Vera Carmi (23 November 1914 – 6 September 1969) was an Italian film actress. She appeared in more than 50 films between 1940 and 1956. She was born in Turin, Italy and died in Rome, Italy.

Life and career
Carmi was born Virginia Doglioli in Turin.  After being spotted by the director  Ferdinando Maria Poggioli in a beauty contest, she  made her film debut in 1940, in a supporting role in Poggioli's Goodbye Youth and in a short time she became one of the most requested actresses in the Telefoni Bianchi genre. 

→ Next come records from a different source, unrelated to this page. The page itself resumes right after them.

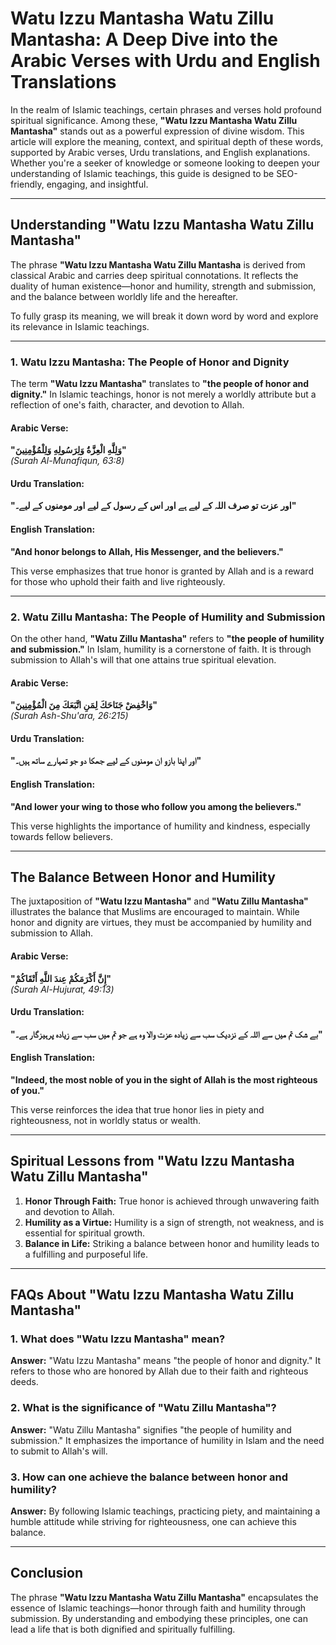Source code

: 
# Watu Izzu Mantasha Watu Zillu Mantasha: A Deep Dive into the Arabic Verses with Urdu and English Translations  

In the realm of Islamic teachings, certain phrases and verses hold profound spiritual significance. Among these, **"Watu Izzu Mantasha Watu Zillu Mantasha"** stands out as a powerful expression of divine wisdom. This article will explore the meaning, context, and spiritual depth of these words, supported by Arabic verses, Urdu translations, and English explanations. Whether you're a seeker of knowledge or someone looking to deepen your understanding of Islamic teachings, this guide is designed to be SEO-friendly, engaging, and insightful.  

---

## Understanding "Watu Izzu Mantasha Watu Zillu Mantasha"  

The phrase **"Watu Izzu Mantasha Watu Zillu Mantasha** is derived from classical Arabic and carries deep spiritual connotations. It reflects the duality of human existence—honor and humility, strength and submission, and the balance between worldly life and the hereafter.  

To fully grasp its meaning, we will break it down word by word and explore its relevance in Islamic teachings.  

---

### 1. **Watu Izzu Mantasha: The People of Honor and Dignity**  

The term **"Watu Izzu Mantasha"** translates to **"the people of honor and dignity."** In Islamic teachings, honor is not merely a worldly attribute but a reflection of one's faith, character, and devotion to Allah.  

#### Arabic Verse:  
**"وَلِلَّهِ الْعِزَّةُ وَلِرَسُولِهِ وَلِلْمُؤْمِنِينَ"**  
*(Surah Al-Munafiqun, 63:8)*  

#### Urdu Translation:  
**"اور عزت تو صرف اللہ کے لیے ہے اور اس کے رسول کے لیے اور مومنوں کے لیے۔"**  

#### English Translation:  
**"And honor belongs to Allah, His Messenger, and the believers."**  

This verse emphasizes that true honor is granted by Allah and is a reward for those who uphold their faith and live righteously.  

---

### 2. **Watu Zillu Mantasha: The People of Humility and Submission**  

On the other hand, **"Watu Zillu Mantasha"** refers to **"the people of humility and submission."** In Islam, humility is a cornerstone of faith. It is through submission to Allah's will that one attains true spiritual elevation.  

#### Arabic Verse:  
**"وَاخْفِضْ جَنَاحَكَ لِمَنِ اتَّبَعَكَ مِنَ الْمُؤْمِنِينَ"**  
*(Surah Ash-Shu'ara, 26:215)*  

#### Urdu Translation:  
**"اور اپنا بازو ان مومنوں کے لیے جھکا دو جو تمہارے ساتھ ہیں۔"**  

#### English Translation:  
**"And lower your wing to those who follow you among the believers."**  

This verse highlights the importance of humility and kindness, especially towards fellow believers.  

---

## The Balance Between Honor and Humility  

The juxtaposition of **"Watu Izzu Mantasha"** and **"Watu Zillu Mantasha"** illustrates the balance that Muslims are encouraged to maintain. While honor and dignity are virtues, they must be accompanied by humility and submission to Allah.  

#### Arabic Verse:  
**"إِنَّ أَكْرَمَكُمْ عِندَ اللَّهِ أَتْقَاكُمْ"**  
*(Surah Al-Hujurat, 49:13)*  

#### Urdu Translation:  
**"بے شک تم میں سے اللہ کے نزدیک سب سے زیادہ عزت والا وہ ہے جو تم میں سب سے زیادہ پرہیزگار ہے۔"**  

#### English Translation:  
**"Indeed, the most noble of you in the sight of Allah is the most righteous of you."**  

This verse reinforces the idea that true honor lies in piety and righteousness, not in worldly status or wealth.  

---

## Spiritual Lessons from "Watu Izzu Mantasha Watu Zillu Mantasha"  

1. **Honor Through Faith:** True honor is achieved through unwavering faith and devotion to Allah.  
2. **Humility as a Virtue:** Humility is a sign of strength, not weakness, and is essential for spiritual growth.  
3. **Balance in Life:** Striking a balance between honor and humility leads to a fulfilling and purposeful life.  

---

## FAQs About "Watu Izzu Mantasha Watu Zillu Mantasha"  

### 1. What does "Watu Izzu Mantasha" mean?  
**Answer:** "Watu Izzu Mantasha" means "the people of honor and dignity." It refers to those who are honored by Allah due to their faith and righteous deeds.  

### 2. What is the significance of "Watu Zillu Mantasha"?  
**Answer:** "Watu Zillu Mantasha" signifies "the people of humility and submission." It emphasizes the importance of humility in Islam and the need to submit to Allah's will.  

### 3. How can one achieve the balance between honor and humility?  
**Answer:** By following Islamic teachings, practicing piety, and maintaining a humble attitude while striving for righteousness, one can achieve this balance.  

---

## Conclusion  

The phrase **"Watu Izzu Mantasha Watu Zillu Mantasha"** encapsulates the essence of Islamic teachings—honor through faith and humility through submission. By understanding and embodying these principles, one can lead a life that is both dignified and spiritually fulfilling.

After the war she got critical acclaim for a number of dramatic performances, notably Mario Soldati's His Young Wife and Luciano Emmer's Sunday in August. She was also very active on stage. Gradually cast in less important roles, she eventually retired in the second half of the 1950s.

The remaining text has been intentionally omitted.